Task statement |
Without the images, repeat every line of the listing exactly.

Provided information |
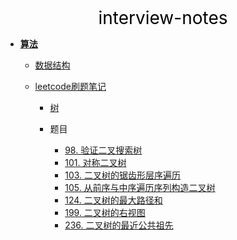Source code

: <center><a href="#" target="_Self" style="font-size:28px;text-decoration:none;color:#000000;">interview-notes</a></center>

* [**算法**](算法/)
  * [数据结构](算法/数据结构/)
  * [leetcode刷题笔记](算法/leetcode/)

    * [树](算法/leetcode/tree/)

    * 题目

      * [98. 验证二叉搜索树](算法/leetcode/tree/98.%20验证二叉搜索树)
      * [101. 对称二叉树](算法/leetcode/tree/101.%20对称二叉树)
      * [103. 二叉树的锯齿形层序遍历](算法/leetcode/tree/103.%20二叉树的锯齿形层序遍历)
      * [105. 从前序与中序遍历序列构造二叉树](算法/leetcode/tree/105.%20从前序与中序遍历序列构造二叉树)
      * [124. 二叉树的最大路径和](算法/leetcode/tree/124.%20二叉树的最大路径和)
      * [199. 二叉树的右视图](算法/leetcode/tree/199.%20二叉树的右视图)
      * [236. 二叉树的最近公共祖先](算法/leetcode/tree/236.%20二叉树的最近公共祖先)

      

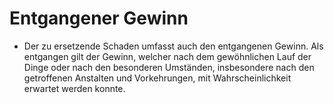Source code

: # Entgangener Gewinn

- Der zu ersetzende Schaden umfasst auch den entgangenen Gewinn. Als entgangen gilt der Gewinn, welcher nach dem gewöhnlichen Lauf der Dinge oder nach den besonderen Umständen, insbesondere nach den getroffenen Anstalten und Vorkehrungen, mit Wahrscheinlichkeit erwartet werden konnte.

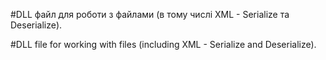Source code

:
#DLL файл для роботи з файлами (в тому числі XML - Serialize та Deserialize).

#DLL file for working with files (including XML - Serialize and Deserialize).

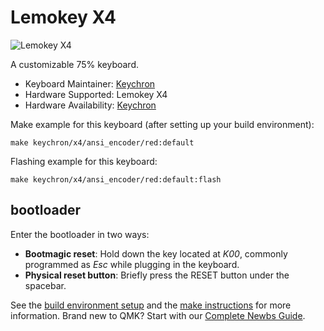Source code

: # Lemokey X4

![Lemokey X4]()

A customizable 75% keyboard.

* Keyboard Maintainer: [Keychron](https://github.com/keychron)
* Hardware Supported: Lemokey X4
* Hardware Availability: [Keychron](https://www.keychron.com)

Make example for this keyboard (after setting up your build environment):

    make keychron/x4/ansi_encoder/red:default

Flashing example for this keyboard:

    make keychron/x4/ansi_encoder/red:default:flash

## bootloader

Enter the bootloader in two ways:

* **Bootmagic reset**: Hold down the key located at *K00*, commonly programmed as *Esc* while plugging in the keyboard.
* **Physical reset button**: Briefly press the RESET button under the spacebar.

See the [build environment setup](https://docs.qmk.fm/#/getting_started_build_tools) and the [make instructions](https://docs.qmk.fm/#/getting_started_make_guide) for more information. Brand new to QMK? Start with our [Complete Newbs Guide](https://docs.qmk.fm/#/newbs).
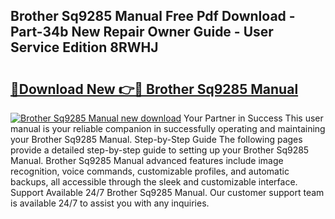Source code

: ## Brother Sq9285 Manual Free Pdf Download - Part-34b New Repair Owner Guide - User Service Edition 8RWHJ

# <h2><a href="http://bc15734.oget.top/?id=Brother+Sq9285+Manual">🔗Download New 👉🔴 Brother Sq9285 Manual</a></h2>

[![Brother Sq9285 Manual new download](https://i.imgur.com/5g1atiW.png)](http://bc15734.oget.top/?id=Brother+Sq9285+Manual)
Your Partner in Success This user manual is your reliable companion in successfully operating and maintaining your Brother Sq9285 Manual. Step-by-Step Guide The following pages provide a detailed step-by-step guide to setting up your Brother Sq9285 Manual. Brother Sq9285 Manual advanced features include image recognition, voice commands, customizable profiles, and automatic backups, all accessible through the sleek and customizable interface. Support Available 24/7 Brother Sq9285 Manual. Our customer support team is available 24/7 to assist you with any inquiries.
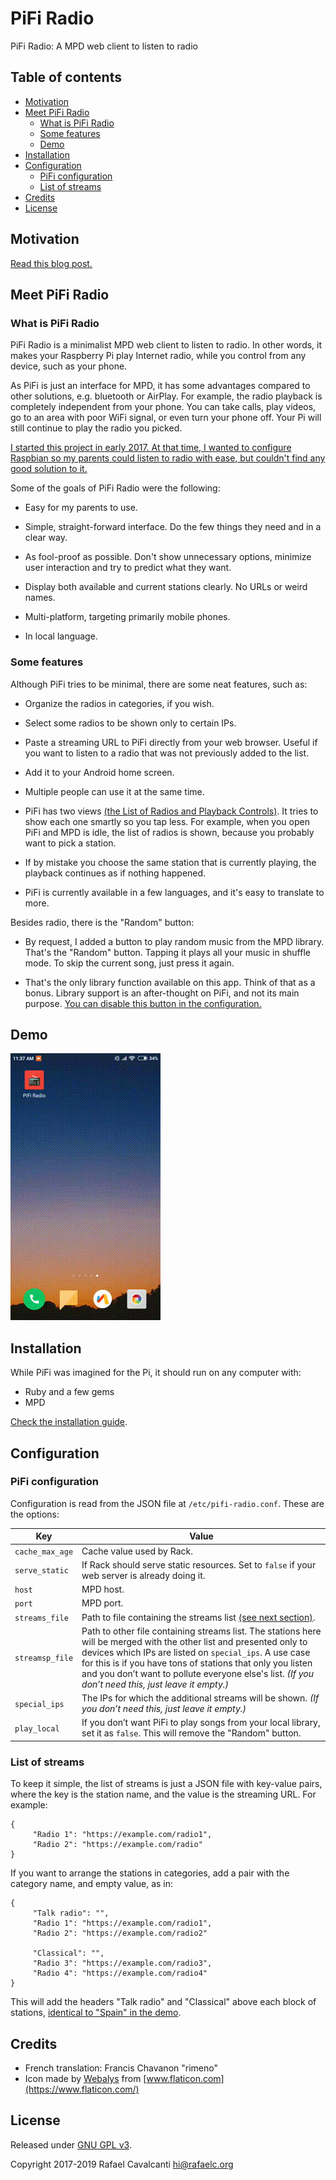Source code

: # PiFi Radio

PiFi Radio: A MPD web client to listen to radio

## Table of contents
* [Motivation](#motivation)
* [Meet PiFi Radio](#meet-pifi-radio)
   * [What is PiFi Radio](#what-is-pifi-radio)
   * [Some features](#some-features)
   * [Demo](#demo)
* [Installation](#installation)
* [Configuration](#configuration)
   * [PiFi configuration](#pifi-configuration)
   * [List of streams](#list-of-streams)
* [Credits](#credits)
* [License](#license)


## Motivation

[Read this blog post.](https://rafaelc.org/blog/the-motivation-for-pifi-radio/)


## Meet PiFi Radio

### What is PiFi Radio

PiFi Radio is a minimalist MPD web client to listen to radio. In other words, it makes your Raspberry Pi play Internet radio, while you control from any device, such as your phone.

As PiFi is just an interface for MPD, it has some advantages compared to other solutions, e.g. bluetooth or AirPlay. For example, the radio playback is completely independent from your phone. You can take calls, play videos, go to an area with poor WiFi signal, or even turn your phone off. Your Pi will still continue to play the radio you picked.

[I started this project in early 2017. At that time, I wanted to configure Raspbian so my parents could listen to radio with ease, but couldn't find any good solution to it.](https://rafaelc.org/blog/the-motivation-for-pifi-radio/)

Some of the goals of PiFi Radio were the following:

- Easy for my parents to use.

- Simple, straight-forward interface. Do the few things they need and in a clear way.

- As fool-proof as possible. Don't show unnecessary options, minimize user interaction and try to predict what they want.

- Display both available and current stations clearly. No URLs or weird names.

- Multi-platform, targeting primarily mobile phones.

- In local language.



### Some features

Although PiFi tries to be minimal, there are some neat features, such as:

- Organize the radios in categories, if you wish.

- Select some radios to be shown only to certain IPs.

- Paste a streaming URL to PiFi directly from your web browser. Useful if you want to listen to a radio that was not previously added to the list.

- Add it to your Android home screen.

- Multiple people can use it at the same time.

- PiFi has two views [(the List of Radios and Playback Controls)](#demo). It tries to show each one smartly so you tap less. For example, when you open PiFi and MPD is idle, the list of radios is shown, because you probably want to pick a station.

- If by mistake you choose the same station that is currently playing, the playback continues as if nothing happened.

- PiFi is currently available in a few languages, and it's easy to translate to more.


Besides radio, there is the "Random" button:

- By request, I added a button to play random music from the MPD library. That's the "Random" button. Tapping it plays all your music in shuffle mode. To skip the current song, just press it again.

- That's the only library function available on this app. Think of that as a bonus. Library support is an after-thought on PiFi, and not its main purpose. [You can disable this button in the configuration.](#pifi-configuration)


## Demo

![Video demo](resources/demo.gif)


## Installation

While PiFi was imagined for the Pi, it should run on any computer with:

- Ruby and a few gems
- MPD

[Check the installation guide](INSTALL.md).


## Configuration

### PiFi configuration

Configuration is read from the JSON file at `/etc/pifi-radio.conf`. These are the options:

| Key             | Value
| --------------- | -------------------------------------------------------------------------
| `cache_max_age` | Cache value used by Rack.
| `serve_static`  | If Rack should serve static resources. Set to `false` if your web server is already doing it.
| `host`					| MPD host.
| `port`					| MPD port.
| `streams_file`  | Path to file containing the streams list [(see next section)](#list-of-streams).
| `streamsp_file` | Path to other file containing streams list. The stations here will be merged with the other list and presented only to devices which IPs are listed on `special_ips`. A use case for this is if you have tons of stations that only you listen and you don’t want to pollute everyone else's list. *(If you don’t need this, just leave it empty.)*
| `special_ips`   | The IPs for which the additional streams will be shown. *(If you don’t need this, just leave it empty.)*
| `play_local`    | If you don’t want PiFi to play songs from your local library, set it as `false`. This will remove the "Random" button.


### List of streams

To keep it simple, the list of streams is just a JSON file with key-value pairs, where the key is the station name, and the value is the streaming URL. For example:

    {
         "Radio 1": "https://example.com/radio1",
         "Radio 2": "https://example.com/radio"
    }

If you want to arrange the stations in categories, add a pair with the category name, and empty value, as in:

    {
         "Talk radio": "",
         "Radio 1": "https://example.com/radio1",
         "Radio 2": "https://example.com/radio2"

         "Classical": "",
         "Radio 3": "https://example.com/radio3",
         "Radio 4": "https://example.com/radio4"
    }

This will add the headers "Talk radio" and "Classical" above each block of stations, [identical to "Spain" in the demo](#demo).


## Credits

* French translation: Francis Chavanon "rimeno"
* Icon made by [Webalys](https://www.flaticon.com/authors/webalys) from [www.flaticon.com](https://www.flaticon.com/)


## License

Released under [GNU GPL v3](LICENSE).

Copyright 2017-2019 Rafael Cavalcanti <hi@rafaelc.org>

Written answer |
Source code

: <center><a href="#" target="_Self" style="font-size:28px;text-decoration:none;color:#000000;">interview-notes</a></center>

* [**算法**](算法/)
  * [数据结构](算法/数据结构/)
  * [leetcode刷题笔记](算法/leetcode/)

    * [树](算法/leetcode/tree/)

    * 题目

      * [98. 验证二叉搜索树](算法/leetcode/tree/98.%20验证二叉搜索树)
      * [101. 对称二叉树](算法/leetcode/tree/101.%20对称二叉树)
      * [103. 二叉树的锯齿形层序遍历](算法/leetcode/tree/103.%20二叉树的锯齿形层序遍历)
      * [105. 从前序与中序遍历序列构造二叉树](算法/leetcode/tree/105.%20从前序与中序遍历序列构造二叉树)
      * [124. 二叉树的最大路径和](算法/leetcode/tree/124.%20二叉树的最大路径和)
      * [199. 二叉树的右视图](算法/leetcode/tree/199.%20二叉树的右视图)
      * [236. 二叉树的最近公共祖先](算法/leetcode/tree/236.%20二叉树的最近公共祖先)

      

Source code

: # Entgangener Gewinn

- Der zu ersetzende Schaden umfasst auch den entgangenen Gewinn. Als entgangen gilt der Gewinn, welcher nach dem gewöhnlichen Lauf der Dinge oder nach den besonderen Umständen, insbesondere nach den getroffenen Anstalten und Vorkehrungen, mit Wahrscheinlichkeit erwartet werden konnte.

Source code

:
#DLL файл для роботи з файлами (в тому числі XML - Serialize та Deserialize).

#DLL file for working with files (including XML - Serialize and Deserialize).

Source code

: # Lemokey X4

![Lemokey X4]()

A customizable 75% keyboard.

* Keyboard Maintainer: [Keychron](https://github.com/keychron)
* Hardware Supported: Lemokey X4
* Hardware Availability: [Keychron](https://www.keychron.com)

Make example for this keyboard (after setting up your build environment):

    make keychron/x4/ansi_encoder/red:default

Flashing example for this keyboard:

    make keychron/x4/ansi_encoder/red:default:flash

## bootloader

Enter the bootloader in two ways:

* **Bootmagic reset**: Hold down the key located at *K00*, commonly programmed as *Esc* while plugging in the keyboard.
* **Physical reset button**: Briefly press the RESET button under the spacebar.

See the [build environment setup](https://docs.qmk.fm/#/getting_started_build_tools) and the [make instructions](https://docs.qmk.fm/#/getting_started_make_guide) for more information. Brand new to QMK? Start with our [Complete Newbs Guide](https://docs.qmk.fm/#/newbs).
Source code

: ## Brother Sq9285 Manual Free Pdf Download - Part-34b New Repair Owner Guide - User Service Edition 8RWHJ

# <h2><a href="http://bc15734.oget.top/?id=Brother+Sq9285+Manual">🔗Download New 👉🔴 Brother Sq9285 Manual</a></h2>

[![Brother Sq9285 Manual new download](https://i.imgur.com/5g1atiW.png)](http://bc15734.oget.top/?id=Brother+Sq9285+Manual)
Your Partner in Success This user manual is your reliable companion in successfully operating and maintaining your Brother Sq9285 Manual. Step-by-Step Guide The following pages provide a detailed step-by-step guide to setting up your Brother Sq9285 Manual. Brother Sq9285 Manual advanced features include image recognition, voice commands, customizable profiles, and automatic backups, all accessible through the sleek and customizable interface. Support Available 24/7 Brother Sq9285 Manual. Our customer support team is available 24/7 to assist you with any inquiries.
Source code

: # PiFi Radio

PiFi Radio: A MPD web client to listen to radio

## Table of contents
* [Motivation](#motivation)
* [Meet PiFi Radio](#meet-pifi-radio)
   * [What is PiFi Radio](#what-is-pifi-radio)
   * [Some features](#some-features)
   * [Demo](#demo)
* [Installation](#installation)
* [Configuration](#configuration)
   * [PiFi configuration](#pifi-configuration)
   * [List of streams](#list-of-streams)
* [Credits](#credits)
* [License](#license)


## Motivation

[Read this blog post.](https://rafaelc.org/blog/the-motivation-for-pifi-radio/)


## Meet PiFi Radio

### What is PiFi Radio

PiFi Radio is a minimalist MPD web client to listen to radio. In other words, it makes your Raspberry Pi play Internet radio, while you control from any device, such as your phone.

As PiFi is just an interface for MPD, it has some advantages compared to other solutions, e.g. bluetooth or AirPlay. For example, the radio playback is completely independent from your phone. You can take calls, play videos, go to an area with poor WiFi signal, or even turn your phone off. Your Pi will still continue to play the radio you picked.

[I started this project in early 2017. At that time, I wanted to configure Raspbian so my parents could listen to radio with ease, but couldn't find any good solution to it.](https://rafaelc.org/blog/the-motivation-for-pifi-radio/)

Some of the goals of PiFi Radio were the following:

- Easy for my parents to use.

- Simple, straight-forward interface. Do the few things they need and in a clear way.

- As fool-proof as possible. Don't show unnecessary options, minimize user interaction and try to predict what they want.

- Display both available and current stations clearly. No URLs or weird names.

- Multi-platform, targeting primarily mobile phones.

- In local language.



### Some features

Although PiFi tries to be minimal, there are some neat features, such as:

- Organize the radios in categories, if you wish.

- Select some radios to be shown only to certain IPs.

- Paste a streaming URL to PiFi directly from your web browser. Useful if you want to listen to a radio that was not previously added to the list.

- Add it to your Android home screen.

- Multiple people can use it at the same time.

- PiFi has two views [(the List of Radios and Playback Controls)](#demo). It tries to show each one smartly so you tap less. For example, when you open PiFi and MPD is idle, the list of radios is shown, because you probably want to pick a station.

- If by mistake you choose the same station that is currently playing, the playback continues as if nothing happened.

- PiFi is currently available in a few languages, and it's easy to translate to more.


Besides radio, there is the "Random" button:

- By request, I added a button to play random music from the MPD library. That's the "Random" button. Tapping it plays all your music in shuffle mode. To skip the current song, just press it again.

- That's the only library function available on this app. Think of that as a bonus. Library support is an after-thought on PiFi, and not its main purpose. [You can disable this button in the configuration.](#pifi-configuration)


## Demo

![Video demo](resources/demo.gif)


## Installation

While PiFi was imagined for the Pi, it should run on any computer with:

- Ruby and a few gems
- MPD

[Check the installation guide](INSTALL.md).


## Configuration

### PiFi configuration

Configuration is read from the JSON file at `/etc/pifi-radio.conf`. These are the options:

| Key             | Value
| --------------- | -------------------------------------------------------------------------
| `cache_max_age` | Cache value used by Rack.
| `serve_static`  | If Rack should serve static resources. Set to `false` if your web server is already doing it.
| `host`					| MPD host.
| `port`					| MPD port.
| `streams_file`  | Path to file containing the streams list [(see next section)](#list-of-streams).
| `streamsp_file` | Path to other file containing streams list. The stations here will be merged with the other list and presented only to devices which IPs are listed on `special_ips`. A use case for this is if you have tons of stations that only you listen and you don’t want to pollute everyone else's list. *(If you don’t need this, just leave it empty.)*
| `special_ips`   | The IPs for which the additional streams will be shown. *(If you don’t need this, just leave it empty.)*
| `play_local`    | If you don’t want PiFi to play songs from your local library, set it as `false`. This will remove the "Random" button.


### List of streams

To keep it simple, the list of streams is just a JSON file with key-value pairs, where the key is the station name, and the value is the streaming URL. For example:

    {
         "Radio 1": "https://example.com/radio1",
         "Radio 2": "https://example.com/radio"
    }

If you want to arrange the stations in categories, add a pair with the category name, and empty value, as in:

    {
         "Talk radio": "",
         "Radio 1": "https://example.com/radio1",
         "Radio 2": "https://example.com/radio2"

         "Classical": "",
         "Radio 3": "https://example.com/radio3",
         "Radio 4": "https://example.com/radio4"
    }

This will add the headers "Talk radio" and "Classical" above each block of stations, [identical to "Spain" in the demo](#demo).


## Credits

* French translation: Francis Chavanon "rimeno"
* Icon made by [Webalys](https://www.flaticon.com/authors/webalys) from [www.flaticon.com](https://www.flaticon.com/)


## License

Released under [GNU GPL v3](LICENSE).

Copyright 2017-2019 Rafael Cavalcanti <hi@rafaelc.org>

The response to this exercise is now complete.